• [ASSIGNMENT]: Which lines of the entries below contain the string "Android"? Copy each one.

= = = =

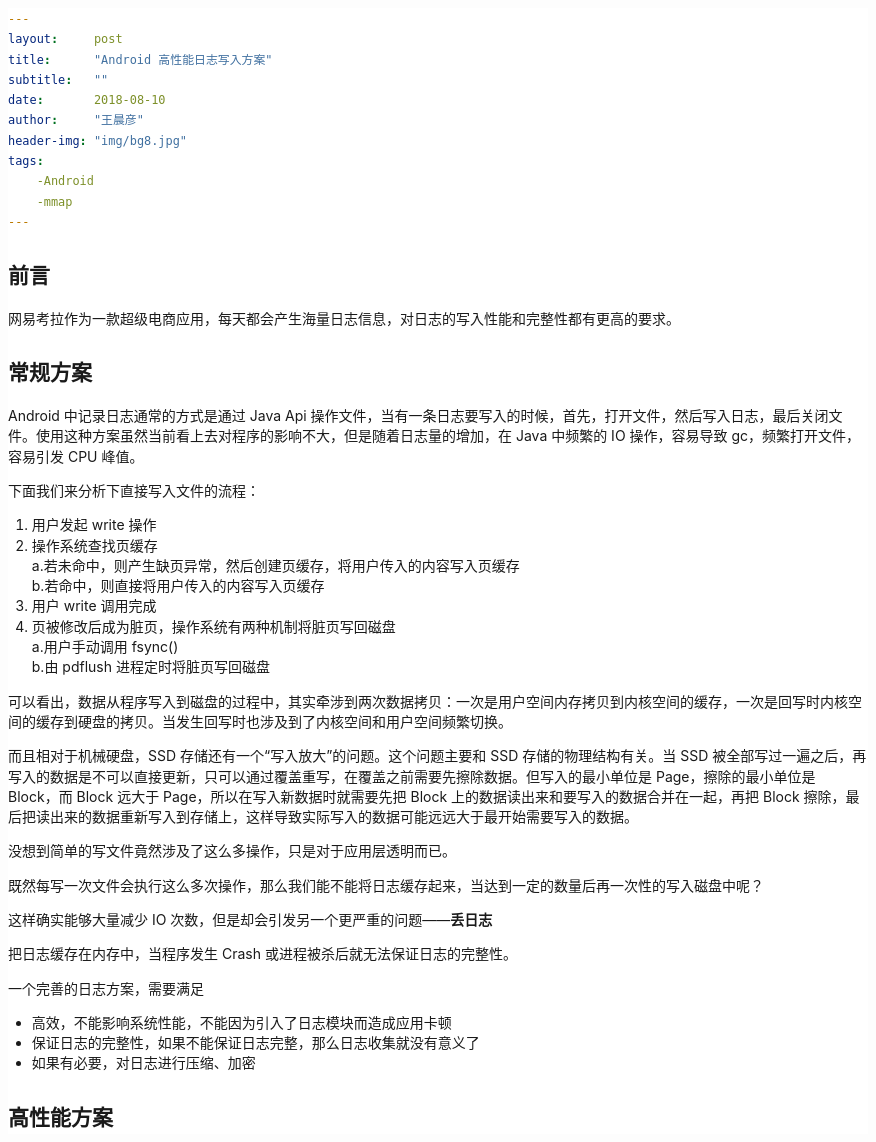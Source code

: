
 ```yaml
---
layout:     post
title:      "Android 高性能日志写入方案"
subtitle:   ""
date:       2018-08-10
author:     "王晨彦"
header-img: "img/bg8.jpg"
tags:
    -Android
    -mmap 
---
```


## 前言

网易考拉作为一款超级电商应用，每天都会产生海量日志信息，对日志的写入性能和完整性都有更高的要求。

## 常规方案

Android 中记录日志通常的方式是通过 Java Api 操作文件，当有一条日志要写入的时候，首先，打开文件，然后写入日志，最后关闭文件。使用这种方案虽然当前看上去对程序的影响不大，但是随着日志量的增加，在 Java 中频繁的 IO 操作，容易导致 gc，频繁打开文件，容易引发 CPU 峰值。

下面我们来分析下直接写入文件的流程：

1. 用户发起 write 操作
2. 操作系统查找页缓存<br>
  a.若未命中，则产生缺页异常，然后创建页缓存，将用户传入的内容写入页缓存<br>
  b.若命中，则直接将用户传入的内容写入页缓存
3. 用户 write 调用完成
4. 页被修改后成为脏页，操作系统有两种机制将脏页写回磁盘<br>
  a.用户手动调用 fsync()<br>
  b.由 pdflush 进程定时将脏页写回磁盘

可以看出，数据从程序写入到磁盘的过程中，其实牵涉到两次数据拷贝：一次是用户空间内存拷贝到内核空间的缓存，一次是回写时内核空间的缓存到硬盘的拷贝。当发生回写时也涉及到了内核空间和用户空间频繁切换。

而且相对于机械硬盘，SSD 存储还有一个“写入放大”的问题。这个问题主要和 SSD 存储的物理结构有关。当 SSD 被全部写过一遍之后，再写入的数据是不可以直接更新，只可以通过覆盖重写，在覆盖之前需要先擦除数据。但写入的最小单位是 Page，擦除的最小单位是 Block，而 Block 远大于 Page，所以在写入新数据时就需要先把 Block 上的数据读出来和要写入的数据合并在一起，再把 Block 擦除，最后把读出来的数据重新写入到存储上，这样导致实际写入的数据可能远远大于最开始需要写入的数据。

没想到简单的写文件竟然涉及了这么多操作，只是对于应用层透明而已。

既然每写一次文件会执行这么多次操作，那么我们能不能将日志缓存起来，当达到一定的数量后再一次性的写入磁盘中呢？

这样确实能够大量减少 IO 次数，但是却会引发另一个更严重的问题——**丢日志**

把日志缓存在内存中，当程序发生 Crash 或进程被杀后就无法保证日志的完整性。

一个完善的日志方案，需要满足

- 高效，不能影响系统性能，不能因为引入了日志模块而造成应用卡顿
- 保证日志的完整性，如果不能保证日志完整，那么日志收集就没有意义了
- 如果有必要，对日志进行压缩、加密

## 高性能方案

= = = =

• [ANSWER SPACE]:
title:      "Android 高性能日志写入方案"
    -Android
Android 中记录日志通常的方式是通过 Java Api 操作文件，当有一条日志要写入的时候，首先，打开文件，然后写入日志，最后关闭文件。使用这种方案虽然当前看上去对程序的影响不大，但是随着日志量的增加，在 Java 中频繁的 IO 操作，容易导致 gc，频繁打开文件，容易引发 CPU 峰值。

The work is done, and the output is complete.